* [Work item]:
Using the data below, return every line that holds the word "wand".

BEGIN

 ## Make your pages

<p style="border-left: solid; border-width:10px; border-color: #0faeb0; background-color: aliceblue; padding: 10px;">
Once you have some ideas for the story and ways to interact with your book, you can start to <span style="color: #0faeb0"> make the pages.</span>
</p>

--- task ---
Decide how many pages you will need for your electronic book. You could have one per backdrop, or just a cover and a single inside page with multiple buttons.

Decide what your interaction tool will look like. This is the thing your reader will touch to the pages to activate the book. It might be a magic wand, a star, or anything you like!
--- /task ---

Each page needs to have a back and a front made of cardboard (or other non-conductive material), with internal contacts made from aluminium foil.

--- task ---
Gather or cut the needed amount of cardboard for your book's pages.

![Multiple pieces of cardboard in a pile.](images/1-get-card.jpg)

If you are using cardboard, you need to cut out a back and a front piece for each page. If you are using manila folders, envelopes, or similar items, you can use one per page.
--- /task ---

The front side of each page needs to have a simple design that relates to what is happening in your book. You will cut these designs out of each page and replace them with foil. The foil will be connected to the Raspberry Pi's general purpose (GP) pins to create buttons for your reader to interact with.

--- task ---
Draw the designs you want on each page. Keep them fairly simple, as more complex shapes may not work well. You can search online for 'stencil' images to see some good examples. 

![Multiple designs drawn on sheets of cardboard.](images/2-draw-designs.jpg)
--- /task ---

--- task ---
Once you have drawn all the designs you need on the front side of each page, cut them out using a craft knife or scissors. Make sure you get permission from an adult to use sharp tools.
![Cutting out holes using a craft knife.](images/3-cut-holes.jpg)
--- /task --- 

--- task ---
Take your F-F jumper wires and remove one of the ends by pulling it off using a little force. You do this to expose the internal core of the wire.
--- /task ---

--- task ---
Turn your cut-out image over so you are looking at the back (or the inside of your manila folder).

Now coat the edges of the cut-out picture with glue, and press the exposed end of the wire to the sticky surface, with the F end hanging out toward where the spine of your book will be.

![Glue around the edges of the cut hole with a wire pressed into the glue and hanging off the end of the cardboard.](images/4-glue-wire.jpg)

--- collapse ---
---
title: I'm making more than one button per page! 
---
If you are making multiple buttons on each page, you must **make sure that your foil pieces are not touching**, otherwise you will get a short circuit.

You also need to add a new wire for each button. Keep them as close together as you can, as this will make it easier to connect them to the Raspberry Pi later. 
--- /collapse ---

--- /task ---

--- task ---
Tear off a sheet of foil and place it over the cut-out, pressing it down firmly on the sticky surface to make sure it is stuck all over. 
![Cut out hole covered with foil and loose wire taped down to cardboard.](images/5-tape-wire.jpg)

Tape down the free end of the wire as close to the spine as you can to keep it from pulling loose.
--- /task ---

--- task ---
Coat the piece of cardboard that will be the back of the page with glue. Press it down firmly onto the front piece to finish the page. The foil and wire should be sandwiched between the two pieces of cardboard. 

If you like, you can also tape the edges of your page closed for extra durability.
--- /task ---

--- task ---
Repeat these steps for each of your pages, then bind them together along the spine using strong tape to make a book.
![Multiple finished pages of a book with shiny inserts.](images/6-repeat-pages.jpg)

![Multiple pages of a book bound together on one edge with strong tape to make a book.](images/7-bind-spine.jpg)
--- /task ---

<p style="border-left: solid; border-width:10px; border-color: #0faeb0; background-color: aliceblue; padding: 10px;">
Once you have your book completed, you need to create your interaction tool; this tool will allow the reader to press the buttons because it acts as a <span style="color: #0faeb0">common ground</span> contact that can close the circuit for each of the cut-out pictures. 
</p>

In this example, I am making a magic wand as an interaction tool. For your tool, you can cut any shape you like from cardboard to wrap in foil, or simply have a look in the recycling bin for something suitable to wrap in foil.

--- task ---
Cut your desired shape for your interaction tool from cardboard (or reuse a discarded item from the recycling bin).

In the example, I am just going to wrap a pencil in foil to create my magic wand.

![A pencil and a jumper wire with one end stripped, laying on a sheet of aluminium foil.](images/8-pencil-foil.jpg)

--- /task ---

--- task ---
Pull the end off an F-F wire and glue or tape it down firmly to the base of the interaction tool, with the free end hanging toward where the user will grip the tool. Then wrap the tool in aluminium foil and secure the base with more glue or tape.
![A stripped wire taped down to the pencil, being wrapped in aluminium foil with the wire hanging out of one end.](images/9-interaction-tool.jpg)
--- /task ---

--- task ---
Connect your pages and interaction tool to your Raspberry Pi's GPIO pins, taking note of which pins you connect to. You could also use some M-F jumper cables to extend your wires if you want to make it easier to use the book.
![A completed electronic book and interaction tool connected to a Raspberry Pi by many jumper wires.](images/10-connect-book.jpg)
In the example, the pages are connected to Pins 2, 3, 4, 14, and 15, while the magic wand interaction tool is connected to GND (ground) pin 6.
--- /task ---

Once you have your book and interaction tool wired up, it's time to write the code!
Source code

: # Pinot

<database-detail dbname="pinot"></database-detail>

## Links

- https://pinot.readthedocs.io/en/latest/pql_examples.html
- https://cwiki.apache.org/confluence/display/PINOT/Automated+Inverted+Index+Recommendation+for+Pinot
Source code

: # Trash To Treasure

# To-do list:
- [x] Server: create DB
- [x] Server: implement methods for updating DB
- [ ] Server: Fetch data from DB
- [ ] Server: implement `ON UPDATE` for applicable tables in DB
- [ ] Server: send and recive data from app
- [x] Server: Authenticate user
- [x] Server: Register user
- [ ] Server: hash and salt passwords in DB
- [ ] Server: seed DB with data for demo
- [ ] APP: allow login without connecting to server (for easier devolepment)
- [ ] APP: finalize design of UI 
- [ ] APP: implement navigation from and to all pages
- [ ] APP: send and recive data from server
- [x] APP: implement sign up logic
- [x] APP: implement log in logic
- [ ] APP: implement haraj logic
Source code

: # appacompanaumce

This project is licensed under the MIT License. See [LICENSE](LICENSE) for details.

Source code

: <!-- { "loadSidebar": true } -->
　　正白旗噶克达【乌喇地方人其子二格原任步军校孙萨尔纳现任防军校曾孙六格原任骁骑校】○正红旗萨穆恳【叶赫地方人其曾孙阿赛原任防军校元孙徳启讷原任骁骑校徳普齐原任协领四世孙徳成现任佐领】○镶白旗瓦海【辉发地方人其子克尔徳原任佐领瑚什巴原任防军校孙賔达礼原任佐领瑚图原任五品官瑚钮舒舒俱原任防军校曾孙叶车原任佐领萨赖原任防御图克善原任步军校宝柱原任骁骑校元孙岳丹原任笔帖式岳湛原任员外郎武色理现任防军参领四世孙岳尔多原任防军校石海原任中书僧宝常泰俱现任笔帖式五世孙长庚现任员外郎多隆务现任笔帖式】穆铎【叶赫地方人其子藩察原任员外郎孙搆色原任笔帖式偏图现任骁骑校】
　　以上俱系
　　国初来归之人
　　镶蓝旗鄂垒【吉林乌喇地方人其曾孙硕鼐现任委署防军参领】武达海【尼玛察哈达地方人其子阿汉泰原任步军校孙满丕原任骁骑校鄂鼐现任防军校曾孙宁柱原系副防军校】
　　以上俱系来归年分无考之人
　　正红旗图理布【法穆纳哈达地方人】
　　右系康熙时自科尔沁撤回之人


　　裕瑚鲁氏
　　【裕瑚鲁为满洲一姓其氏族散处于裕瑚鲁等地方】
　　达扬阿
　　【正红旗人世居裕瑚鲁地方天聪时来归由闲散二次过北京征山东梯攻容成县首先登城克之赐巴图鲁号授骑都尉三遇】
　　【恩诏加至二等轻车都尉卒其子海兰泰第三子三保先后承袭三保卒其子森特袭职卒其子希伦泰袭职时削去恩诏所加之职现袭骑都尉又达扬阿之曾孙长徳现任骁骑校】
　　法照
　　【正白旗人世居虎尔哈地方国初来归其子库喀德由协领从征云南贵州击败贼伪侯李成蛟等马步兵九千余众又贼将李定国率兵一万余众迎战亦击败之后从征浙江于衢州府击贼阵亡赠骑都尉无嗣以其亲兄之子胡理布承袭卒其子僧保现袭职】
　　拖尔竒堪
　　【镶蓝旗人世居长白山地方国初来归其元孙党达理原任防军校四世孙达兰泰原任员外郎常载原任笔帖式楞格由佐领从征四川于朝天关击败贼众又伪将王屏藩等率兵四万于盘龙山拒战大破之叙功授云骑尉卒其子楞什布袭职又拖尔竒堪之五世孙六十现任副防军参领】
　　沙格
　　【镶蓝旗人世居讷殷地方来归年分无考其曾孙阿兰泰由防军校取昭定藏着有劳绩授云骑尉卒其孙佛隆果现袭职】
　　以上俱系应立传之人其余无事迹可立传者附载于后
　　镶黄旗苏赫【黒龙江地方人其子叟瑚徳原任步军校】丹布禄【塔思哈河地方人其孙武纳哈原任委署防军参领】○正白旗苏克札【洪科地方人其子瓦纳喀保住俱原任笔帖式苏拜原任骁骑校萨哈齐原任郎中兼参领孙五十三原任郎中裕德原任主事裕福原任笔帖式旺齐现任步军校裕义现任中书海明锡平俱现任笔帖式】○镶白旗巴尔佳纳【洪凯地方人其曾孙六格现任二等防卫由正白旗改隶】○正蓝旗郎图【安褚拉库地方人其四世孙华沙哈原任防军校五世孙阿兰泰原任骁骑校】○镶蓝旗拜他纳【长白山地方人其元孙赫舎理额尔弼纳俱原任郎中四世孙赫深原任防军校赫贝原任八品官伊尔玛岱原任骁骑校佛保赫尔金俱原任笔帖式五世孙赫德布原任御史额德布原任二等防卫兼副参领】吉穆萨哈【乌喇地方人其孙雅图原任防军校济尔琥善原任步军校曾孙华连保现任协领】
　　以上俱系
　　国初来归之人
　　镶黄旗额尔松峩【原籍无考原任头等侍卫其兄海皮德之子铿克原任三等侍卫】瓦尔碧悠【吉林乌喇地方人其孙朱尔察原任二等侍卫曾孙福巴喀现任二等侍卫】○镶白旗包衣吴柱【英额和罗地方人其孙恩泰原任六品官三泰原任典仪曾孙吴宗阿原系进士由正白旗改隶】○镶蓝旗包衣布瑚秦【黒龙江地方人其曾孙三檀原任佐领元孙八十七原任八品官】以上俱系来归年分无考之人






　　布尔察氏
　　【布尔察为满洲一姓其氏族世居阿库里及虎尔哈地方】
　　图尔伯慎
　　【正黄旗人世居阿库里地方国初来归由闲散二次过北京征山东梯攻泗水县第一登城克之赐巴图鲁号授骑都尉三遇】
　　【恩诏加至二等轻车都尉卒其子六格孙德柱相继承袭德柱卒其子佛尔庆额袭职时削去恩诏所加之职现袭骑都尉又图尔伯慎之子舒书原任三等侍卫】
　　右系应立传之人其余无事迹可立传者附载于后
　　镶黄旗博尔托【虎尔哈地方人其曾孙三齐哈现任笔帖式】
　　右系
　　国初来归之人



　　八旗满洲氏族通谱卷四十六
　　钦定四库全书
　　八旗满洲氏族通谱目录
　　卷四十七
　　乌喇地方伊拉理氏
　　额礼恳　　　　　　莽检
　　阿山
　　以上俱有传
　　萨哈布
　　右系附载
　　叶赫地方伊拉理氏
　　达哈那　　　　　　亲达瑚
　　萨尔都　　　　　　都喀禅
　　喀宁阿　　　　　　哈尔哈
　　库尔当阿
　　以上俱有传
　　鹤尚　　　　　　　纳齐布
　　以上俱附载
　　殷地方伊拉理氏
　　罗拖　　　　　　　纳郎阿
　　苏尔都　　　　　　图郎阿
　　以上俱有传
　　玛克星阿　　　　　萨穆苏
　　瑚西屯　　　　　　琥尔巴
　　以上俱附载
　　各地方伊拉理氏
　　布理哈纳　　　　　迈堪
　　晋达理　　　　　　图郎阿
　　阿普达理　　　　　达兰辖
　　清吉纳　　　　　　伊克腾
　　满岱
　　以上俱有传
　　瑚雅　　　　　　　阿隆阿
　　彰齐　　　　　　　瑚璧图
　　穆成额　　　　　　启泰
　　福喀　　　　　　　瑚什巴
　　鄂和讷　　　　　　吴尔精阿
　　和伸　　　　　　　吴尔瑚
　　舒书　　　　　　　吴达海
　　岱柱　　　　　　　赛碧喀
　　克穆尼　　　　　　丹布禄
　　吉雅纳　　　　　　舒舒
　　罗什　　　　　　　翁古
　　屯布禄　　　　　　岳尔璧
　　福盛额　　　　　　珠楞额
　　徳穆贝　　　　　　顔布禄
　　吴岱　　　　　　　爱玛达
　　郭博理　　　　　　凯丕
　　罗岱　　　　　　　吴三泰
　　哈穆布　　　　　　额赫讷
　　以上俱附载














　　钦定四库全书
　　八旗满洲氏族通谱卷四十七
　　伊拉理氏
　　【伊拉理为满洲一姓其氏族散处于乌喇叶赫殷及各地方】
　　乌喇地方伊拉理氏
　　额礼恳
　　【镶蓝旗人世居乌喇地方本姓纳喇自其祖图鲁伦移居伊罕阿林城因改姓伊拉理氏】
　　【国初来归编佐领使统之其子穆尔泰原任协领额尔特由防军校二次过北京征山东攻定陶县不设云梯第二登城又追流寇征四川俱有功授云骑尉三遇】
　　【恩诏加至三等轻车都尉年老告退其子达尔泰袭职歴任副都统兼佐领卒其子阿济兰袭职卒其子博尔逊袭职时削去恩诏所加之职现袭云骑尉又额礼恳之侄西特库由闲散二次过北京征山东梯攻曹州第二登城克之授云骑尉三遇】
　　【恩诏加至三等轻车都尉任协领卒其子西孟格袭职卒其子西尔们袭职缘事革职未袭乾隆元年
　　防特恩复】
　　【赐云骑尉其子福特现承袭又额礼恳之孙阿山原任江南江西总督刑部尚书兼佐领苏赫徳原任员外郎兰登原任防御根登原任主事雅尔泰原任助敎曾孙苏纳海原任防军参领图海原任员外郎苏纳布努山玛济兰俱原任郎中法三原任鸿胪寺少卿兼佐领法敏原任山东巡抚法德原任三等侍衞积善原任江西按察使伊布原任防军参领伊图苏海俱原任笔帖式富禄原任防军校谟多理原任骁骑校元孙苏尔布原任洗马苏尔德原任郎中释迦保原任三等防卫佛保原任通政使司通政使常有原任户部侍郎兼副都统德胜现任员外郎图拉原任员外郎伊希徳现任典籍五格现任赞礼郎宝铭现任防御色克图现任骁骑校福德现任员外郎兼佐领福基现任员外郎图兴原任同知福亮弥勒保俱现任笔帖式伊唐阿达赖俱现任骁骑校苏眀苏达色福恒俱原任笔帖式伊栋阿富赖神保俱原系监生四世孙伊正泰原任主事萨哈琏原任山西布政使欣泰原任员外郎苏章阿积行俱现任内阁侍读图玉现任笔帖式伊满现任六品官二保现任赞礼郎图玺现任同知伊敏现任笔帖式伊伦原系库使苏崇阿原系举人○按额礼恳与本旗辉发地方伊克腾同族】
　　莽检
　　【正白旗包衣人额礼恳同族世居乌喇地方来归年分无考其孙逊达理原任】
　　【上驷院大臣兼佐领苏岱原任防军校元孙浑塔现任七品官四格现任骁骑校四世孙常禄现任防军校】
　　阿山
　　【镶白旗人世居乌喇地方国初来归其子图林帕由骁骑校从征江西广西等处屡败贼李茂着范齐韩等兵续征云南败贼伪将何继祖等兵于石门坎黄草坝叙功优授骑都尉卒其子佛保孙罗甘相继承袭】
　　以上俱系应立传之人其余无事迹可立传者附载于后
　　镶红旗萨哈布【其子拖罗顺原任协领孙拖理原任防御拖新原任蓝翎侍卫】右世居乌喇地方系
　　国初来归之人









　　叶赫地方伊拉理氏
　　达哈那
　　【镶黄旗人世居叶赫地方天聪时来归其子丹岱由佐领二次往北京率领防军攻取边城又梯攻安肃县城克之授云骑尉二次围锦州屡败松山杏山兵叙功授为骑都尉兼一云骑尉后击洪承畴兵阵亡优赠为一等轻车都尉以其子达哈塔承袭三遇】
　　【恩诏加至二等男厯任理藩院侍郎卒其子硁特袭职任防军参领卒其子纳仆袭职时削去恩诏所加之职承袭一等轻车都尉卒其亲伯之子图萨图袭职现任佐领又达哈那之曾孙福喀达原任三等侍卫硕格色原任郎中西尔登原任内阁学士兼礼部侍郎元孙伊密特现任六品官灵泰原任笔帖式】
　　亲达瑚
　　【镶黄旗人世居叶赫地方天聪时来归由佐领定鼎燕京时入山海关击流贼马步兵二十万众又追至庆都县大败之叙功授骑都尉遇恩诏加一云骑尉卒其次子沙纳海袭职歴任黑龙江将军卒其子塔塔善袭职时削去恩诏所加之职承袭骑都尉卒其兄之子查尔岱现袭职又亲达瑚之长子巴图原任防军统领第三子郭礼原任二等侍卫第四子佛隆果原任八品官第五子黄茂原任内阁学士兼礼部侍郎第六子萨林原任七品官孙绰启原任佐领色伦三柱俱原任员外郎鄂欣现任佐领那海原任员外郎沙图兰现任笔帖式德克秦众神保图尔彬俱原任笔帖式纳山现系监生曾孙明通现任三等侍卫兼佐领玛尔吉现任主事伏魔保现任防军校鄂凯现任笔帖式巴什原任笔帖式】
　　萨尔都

END

* [Answer section]:
Decide what your interaction tool will look like. This is the thing your reader will touch to the pages to activate the book. It might be a magic wand, a star, or anything you like!
In this example, I am making a magic wand as an interaction tool. For your tool, you can cut any shape you like from cardboard to wrap in foil, or simply have a look in the recycling bin for something suitable to wrap in foil.
In the example, I am just going to wrap a pencil in foil to create my magic wand.
In the example, the pages are connected to Pins 2, 3, 4, 14, and 15, while the magic wand interaction tool is connected to GND (ground) pin 6.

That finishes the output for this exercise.